Yes, currently per capita spend is below almost any other market in Europe but there is no reason to expect it to remain so far behind the curve in the mid-term. Macroeconomic conditions are not as good as in the UK or the Nordics, or even Italy, and expectations of it rising to those levels are fairly unrealistic. But the headroom for growth still seems substantial.

Growth factors

One of the other key factors that could lead to growth is the nature of the player demographics in the Spanish market. Although we’re still waiting for the 2016 updates, the 2015 player data from the regulator paints a picture of a male-dominated market with 83% of active gamblers being men. With a focus to push players into slots from some of the bingo operators, such as the Intertain-owned Botemania, this could be a significant source of new players.

Mobile is also potentially another major growth driver.
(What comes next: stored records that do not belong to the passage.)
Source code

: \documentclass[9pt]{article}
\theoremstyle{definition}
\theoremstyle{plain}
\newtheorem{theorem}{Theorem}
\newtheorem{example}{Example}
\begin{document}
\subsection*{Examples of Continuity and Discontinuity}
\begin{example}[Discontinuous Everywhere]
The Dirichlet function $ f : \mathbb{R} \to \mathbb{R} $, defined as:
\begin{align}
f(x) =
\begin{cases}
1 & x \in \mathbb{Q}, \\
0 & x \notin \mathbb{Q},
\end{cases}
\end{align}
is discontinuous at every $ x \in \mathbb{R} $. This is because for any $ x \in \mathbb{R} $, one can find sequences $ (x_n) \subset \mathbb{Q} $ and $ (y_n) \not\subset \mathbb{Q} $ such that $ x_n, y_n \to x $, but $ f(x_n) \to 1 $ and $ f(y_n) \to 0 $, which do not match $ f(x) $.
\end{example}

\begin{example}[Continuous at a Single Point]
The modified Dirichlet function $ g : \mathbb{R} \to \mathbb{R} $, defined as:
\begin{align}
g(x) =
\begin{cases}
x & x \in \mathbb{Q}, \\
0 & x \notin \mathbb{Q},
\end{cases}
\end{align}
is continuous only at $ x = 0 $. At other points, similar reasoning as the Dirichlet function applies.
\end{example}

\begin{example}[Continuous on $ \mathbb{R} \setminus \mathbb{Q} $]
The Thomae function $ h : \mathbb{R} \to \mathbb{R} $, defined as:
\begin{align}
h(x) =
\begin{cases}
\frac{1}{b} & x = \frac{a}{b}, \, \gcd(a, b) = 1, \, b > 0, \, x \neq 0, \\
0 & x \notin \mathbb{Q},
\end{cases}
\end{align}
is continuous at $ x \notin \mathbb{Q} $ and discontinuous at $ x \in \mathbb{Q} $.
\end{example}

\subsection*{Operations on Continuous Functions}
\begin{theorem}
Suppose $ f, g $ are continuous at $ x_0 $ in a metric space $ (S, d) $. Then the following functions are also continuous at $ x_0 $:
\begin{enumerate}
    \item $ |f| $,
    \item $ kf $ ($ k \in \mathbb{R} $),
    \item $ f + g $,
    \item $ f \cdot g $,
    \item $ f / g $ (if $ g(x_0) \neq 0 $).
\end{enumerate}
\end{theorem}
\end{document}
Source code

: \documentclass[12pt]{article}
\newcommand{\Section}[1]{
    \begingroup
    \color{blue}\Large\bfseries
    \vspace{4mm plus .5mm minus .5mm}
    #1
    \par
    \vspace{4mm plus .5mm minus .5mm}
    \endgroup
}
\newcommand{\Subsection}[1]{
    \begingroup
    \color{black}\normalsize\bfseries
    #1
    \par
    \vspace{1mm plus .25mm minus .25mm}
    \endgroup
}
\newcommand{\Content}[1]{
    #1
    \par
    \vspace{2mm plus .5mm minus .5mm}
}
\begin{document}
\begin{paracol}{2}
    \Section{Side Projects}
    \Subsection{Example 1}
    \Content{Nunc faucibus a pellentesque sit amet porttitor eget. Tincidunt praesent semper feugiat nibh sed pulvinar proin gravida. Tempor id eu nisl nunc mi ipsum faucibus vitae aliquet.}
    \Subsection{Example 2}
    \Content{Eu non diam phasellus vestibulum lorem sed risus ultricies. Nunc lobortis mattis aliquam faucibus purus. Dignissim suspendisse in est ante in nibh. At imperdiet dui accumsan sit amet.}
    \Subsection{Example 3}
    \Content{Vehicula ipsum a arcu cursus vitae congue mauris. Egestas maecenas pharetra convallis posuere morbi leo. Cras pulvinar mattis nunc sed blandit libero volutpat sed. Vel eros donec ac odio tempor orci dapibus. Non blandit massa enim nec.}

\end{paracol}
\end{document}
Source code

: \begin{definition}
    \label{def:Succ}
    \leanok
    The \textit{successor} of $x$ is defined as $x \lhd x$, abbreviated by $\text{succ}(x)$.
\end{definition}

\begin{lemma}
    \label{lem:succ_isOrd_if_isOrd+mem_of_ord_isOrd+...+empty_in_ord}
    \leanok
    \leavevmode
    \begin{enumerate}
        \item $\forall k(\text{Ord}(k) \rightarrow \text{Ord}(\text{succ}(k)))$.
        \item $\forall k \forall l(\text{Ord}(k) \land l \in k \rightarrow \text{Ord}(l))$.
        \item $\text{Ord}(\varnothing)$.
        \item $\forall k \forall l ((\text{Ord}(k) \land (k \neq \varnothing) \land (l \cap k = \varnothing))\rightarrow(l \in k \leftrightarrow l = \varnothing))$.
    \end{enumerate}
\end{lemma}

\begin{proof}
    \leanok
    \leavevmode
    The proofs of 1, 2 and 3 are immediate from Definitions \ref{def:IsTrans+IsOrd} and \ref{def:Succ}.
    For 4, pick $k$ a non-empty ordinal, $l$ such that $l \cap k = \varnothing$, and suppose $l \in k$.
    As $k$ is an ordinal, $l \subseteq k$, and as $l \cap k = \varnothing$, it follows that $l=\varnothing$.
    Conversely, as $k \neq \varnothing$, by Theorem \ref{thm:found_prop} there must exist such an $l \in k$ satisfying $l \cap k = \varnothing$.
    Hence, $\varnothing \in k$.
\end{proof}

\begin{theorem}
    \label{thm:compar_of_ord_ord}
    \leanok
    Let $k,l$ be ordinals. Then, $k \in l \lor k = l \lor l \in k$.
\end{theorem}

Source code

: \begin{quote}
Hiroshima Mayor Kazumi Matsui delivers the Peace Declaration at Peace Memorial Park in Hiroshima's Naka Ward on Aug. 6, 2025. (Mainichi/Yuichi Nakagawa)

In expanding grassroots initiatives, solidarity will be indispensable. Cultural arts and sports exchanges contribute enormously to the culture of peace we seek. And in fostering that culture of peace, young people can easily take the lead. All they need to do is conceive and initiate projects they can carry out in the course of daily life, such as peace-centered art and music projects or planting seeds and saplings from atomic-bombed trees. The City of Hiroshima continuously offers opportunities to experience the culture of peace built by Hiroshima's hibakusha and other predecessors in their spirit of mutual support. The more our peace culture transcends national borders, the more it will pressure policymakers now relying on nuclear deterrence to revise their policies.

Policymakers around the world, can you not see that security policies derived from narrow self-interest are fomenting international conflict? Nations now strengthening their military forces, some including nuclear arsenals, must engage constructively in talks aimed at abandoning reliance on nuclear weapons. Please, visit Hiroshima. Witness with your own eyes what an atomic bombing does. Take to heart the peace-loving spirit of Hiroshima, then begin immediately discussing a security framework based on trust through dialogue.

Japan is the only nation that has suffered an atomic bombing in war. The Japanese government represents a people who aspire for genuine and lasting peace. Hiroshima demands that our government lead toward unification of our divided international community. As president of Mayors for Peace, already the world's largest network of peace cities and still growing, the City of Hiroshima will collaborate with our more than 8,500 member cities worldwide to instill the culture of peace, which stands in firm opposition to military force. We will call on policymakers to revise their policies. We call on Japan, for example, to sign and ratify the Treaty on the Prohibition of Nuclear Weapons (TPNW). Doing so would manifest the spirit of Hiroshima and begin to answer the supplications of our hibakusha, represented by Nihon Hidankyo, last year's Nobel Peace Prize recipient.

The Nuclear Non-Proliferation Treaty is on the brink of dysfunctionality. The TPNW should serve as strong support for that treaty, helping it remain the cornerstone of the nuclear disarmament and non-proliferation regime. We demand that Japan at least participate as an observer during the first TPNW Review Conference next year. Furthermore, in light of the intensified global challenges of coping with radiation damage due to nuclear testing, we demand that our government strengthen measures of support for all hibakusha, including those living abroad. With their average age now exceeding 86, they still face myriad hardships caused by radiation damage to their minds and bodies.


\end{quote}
The Spanish market has lagged behind many of its European cousins in terms of mobile adoption, particularly in terms of iPhone usage with Android a hugely dominant part of the market. The growth of high-quality HTML5 products on mobile web in the gaming sector over the past 12 months can only be beneficial.

There are also some regulatory levers that can still be pulled to increase the size of the market. The most obvious of those is the potential for shared liquidity in poker, which is something the regulator has been working on for some time. Talks continue with the Italian, French and now Portuguese regulators about a shared liquidity pool and it is likely a question of when, not if, this happens.
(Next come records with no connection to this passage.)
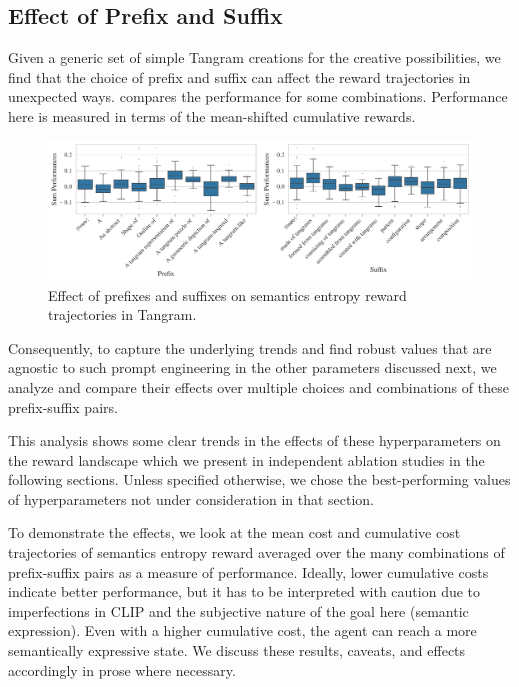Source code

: \subsection{Effect of Prefix and Suffix}
\label{sec:prefix-suffix}

Given a generic set of simple Tangram creations for the creative possibilities, we find that the choice of prefix and suffix can affect the reward trajectories in unexpected ways.  compares the performance for some combinations.
Performance here is measured in terms of the mean-shifted cumulative rewards.

\begin{figure}[h]
    \centering
    \includegraphics[width=\textwidth]{images/prefix-suffix.pdf}
    \caption{Effect of prefixes and suffixes on semantics entropy reward trajectories in Tangram.}
    \label{fig:prefix-suffix}
\end{figure}
\vspace{-7pt}

Consequently, to capture the underlying trends and find robust values that are agnostic to such prompt engineering in the other parameters discussed next, we analyze and compare their effects over multiple choices and combinations of these prefix-suffix pairs.

This analysis shows some clear trends in the effects of these hyperparameters on the reward landscape which we present in independent ablation studies in the following sections.
Unless specified otherwise, we chose the best-performing values of hyperparameters not under consideration in that section.

To demonstrate the effects, we look at the mean cost and cumulative cost trajectories of semantics entropy reward averaged over the many combinations of prefix-suffix pairs as a measure of performance.
Ideally, lower cumulative costs indicate better performance, but it has to be interpreted with caution due to imperfections in CLIP and the subjective nature of the goal here (semantic expression).
Even with a higher cumulative cost, the agent can reach a more semantically expressive state.
We discuss these results, caveats, and effects accordingly in prose where necessary.

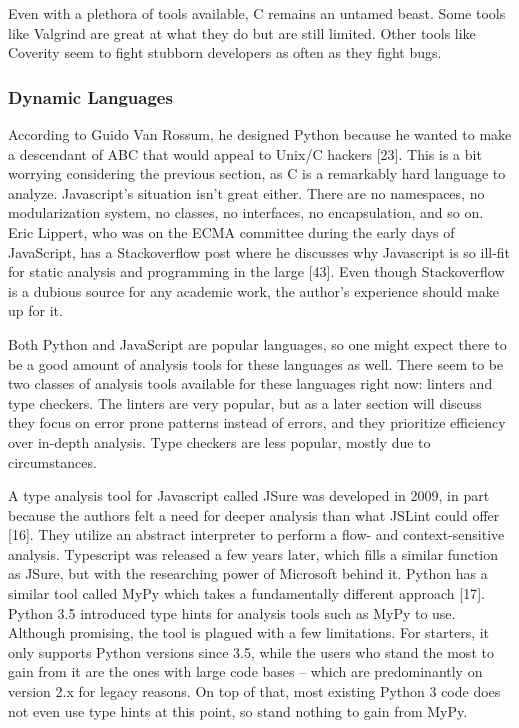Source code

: \documentclass[a4paper, 16pt, oneside]{Thesis}
\begin{document}
Even with a plethora of tools available, C remains an untamed beast.
Some tools like Valgrind are great at what they do but are still
limited. Other tools like Coverity seem to fight stubborn developers as
often as they fight bugs.

\subsubsection{Dynamic Languages}\label{dynamic-languages}

According to Guido Van Rossum, he designed Python because he wanted to
make a descendant of ABC that would appeal to Unix/C hackers {[}23{]}.
This is a bit worrying considering the previous section, as C is a
remarkably hard language to analyze. Javascript's situation isn't great
either. There are no namespaces, no modularization system, no classes,
no interfaces, no encapsulation, and so on. Eric Lippert, who was on the
ECMA committee during the early days of JavaScript, has a Stackoverflow
post where he discusses why Javascript is so ill-fit for static analysis
and programming in the large {[}43{]}. Even though Stackoverflow is a
dubious source for any academic work, the author's experience should
make up for it.

Both Python and JavaScript are popular languages, so one might expect
there to be a good amount of analysis tools for these languages as well.
There seem to be two classes of analysis tools available for these
languages right now: linters and type checkers. The linters are very
popular, but as a later section will discuss they focus on error prone
patterns instead of errors, and they prioritize efficiency over in-depth
analysis. Type checkers are less popular, mostly due to circumstances.

A type analysis tool for Javascript called JSure was developed in 2009,
in part because the authors felt a need for deeper analysis than what
JSLint could offer {[}16{]}. They utilize an abstract interpreter to
perform a flow- and context-sensitive analysis. Typescript was released
a few years later, which fills a similar function as JSure, but with the
researching power of Microsoft behind it. Python has a similar tool
called MyPy which takes a fundamentally different approach {[}17{]}.
Python 3.5 introduced type hints for analysis tools such as MyPy to use.
Although promising, the tool is plagued with a few limitations. For
starters, it only supports Python versions since 3.5, while the users
who stand the most to gain from it are the ones with large code bases --
which are predominantly on version 2.x for legacy reasons. On top of
that, most existing Python 3 code does not even use type hints at this
point, so stand nothing to gain from MyPy.
\end{document}
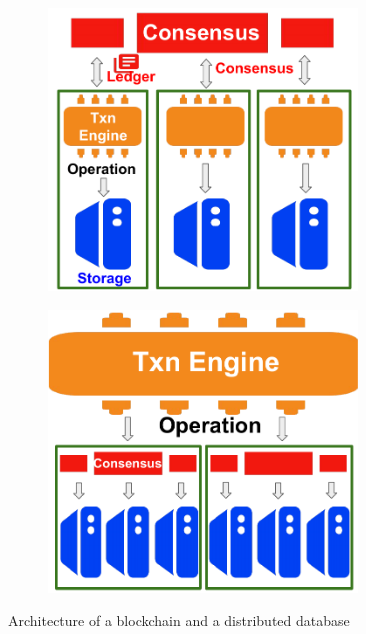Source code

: \begin{figure}[tp]
    \centering
	\begin{subfigure}{0.5\textwidth}
	    \includegraphics[width=0.9\textwidth]{diagram/twin/bc_arch.pdf}
	    \caption{}
	\end{subfigure}%
	\begin{subfigure}{0.5\textwidth}
	    \includegraphics[width=0.9\textwidth]{diagram/twin/db_arch.pdf}
	    \caption{}
	\end{subfigure}%
	\caption{Architecture of a blockchain and a distributed database}
    \label{diagram:twin:arch}
\end{figure}

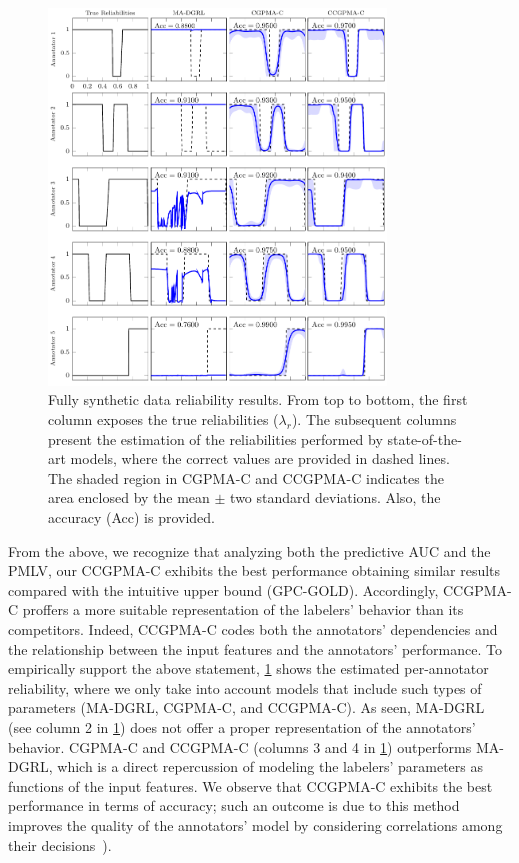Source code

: \documentclass[journal]{IEEEtran}
\begin{document}
\begin{figure}[!tb]
	\centering
	\includegraphics[width = 0.8\textwidth]{Figures/VarEXpC.pdf}
	\caption{Fully synthetic data reliability results. From top to bottom, the first column exposes the true reliabilities ($\lambda_r$). The subsequent columns present the estimation of the reliabilities performed by state-of-the-art models, where the correct values are provided in dashed lines. The shaded region in CGPMA-C and CCGPMA-C indicates the area enclosed by the mean $\pm$ two standard deviations.  Also, the accuracy (Acc) is provided.}
	\label{fig:ExpCla}
\end{figure}
From the above, we recognize that analyzing both the predictive AUC and the PMLV, our CCGPMA-C exhibits the best performance obtaining similar results compared with the intuitive upper bound (GPC-GOLD). Accordingly, CCGPMA-C proffers a more suitable representation of the labelers' behavior than its competitors. Indeed, CCGPMA-C codes both the annotators' dependencies and the relationship between the input features and the annotators' performance. To empirically support the above statement, \cref{fig:ExpCla} shows the estimated per-annotator reliability, where we only take into account models that include such types of parameters (MA-DGRL, CGPMA-C, and CCGPMA-C). As seen, MA-DGRL (see column 2 in \cref{fig:ExpCla}) does not offer a proper representation of the annotators' behavior. CGPMA-C and CCGPMA-C (columns 3 and 4 in \cref{fig:ExpCla}) outperforms MA-DGRL, which is a direct repercussion of modeling the labelers' parameters as functions of the input features. We observe that CCGPMA-C exhibits the best performance in terms of accuracy; such an outcome is due to this method improves the quality of the annotators' model by considering correlations among their decisions~\cite{zhu2019unsupervised,gil2018learning}).
\end{document}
“We have been working on this for a reasonable time now and it’s something we want to pursue and the most evident and immediate way to do so is by engaging with similar jurisdictions such as Italy, France and Portugal,” the regulator noted.


Cross-border liquidity pooling could give poker a shot in the arm

Cross-border liquidity pooling could give poker a shot in the arm


This would be viewed as a hugely positive change by operators active in Spain. Although there is a danger in assuming this will make too significant a difference to the market, it should at least prevent the slow decline of poker we’ve seen over the past two years.

What could cause a greater investment into the market is a potential reduction in the tax rates. There have been some positive noises from the regulators in Spain, who at least appear to be considering this as an option and not ruling it out from the start, but it feels an unlikely change in the short-term.

With the Netherlands pitching its tax rate even higher than Spain with no shortage of firms looking to enter, it’s hard to make a case its current rate is not at a reasonable level, even if operators may disagree.

Perhaps the best action the regulator is taking, however, is keeping a light touch approach. Advertising has come under more control recently than in previous years, but the intent is still to keep it at a level that drives growth and allows operators to have a profitable sustainable business.

“We have been working over the past two years to regulate gambling advertising, but our initial take is it should be allowed for operators to advertise in an effective and efficient way. The key issue is the protection of minors and we feel we have got the balance right,” the regulator notes.

And yet for all the reasons to be cheerful, it’s hard to get overly excited about the potential of Spain in the near future. It could reasonably become a market worth €500m-plus during the course of 2017, but it’s unlikely we will see a huge influx of new players trying to take advantage of what is still a fairly nascent market.

Instead it’s more likely to remain a small, but meaningful, bottom line contributor to a handful of egaming giants and a market that seems a little more trouble than it’s worth to many others. And that, perhaps, is no small measure of success. The Spanish market works well, just not yet for everyone.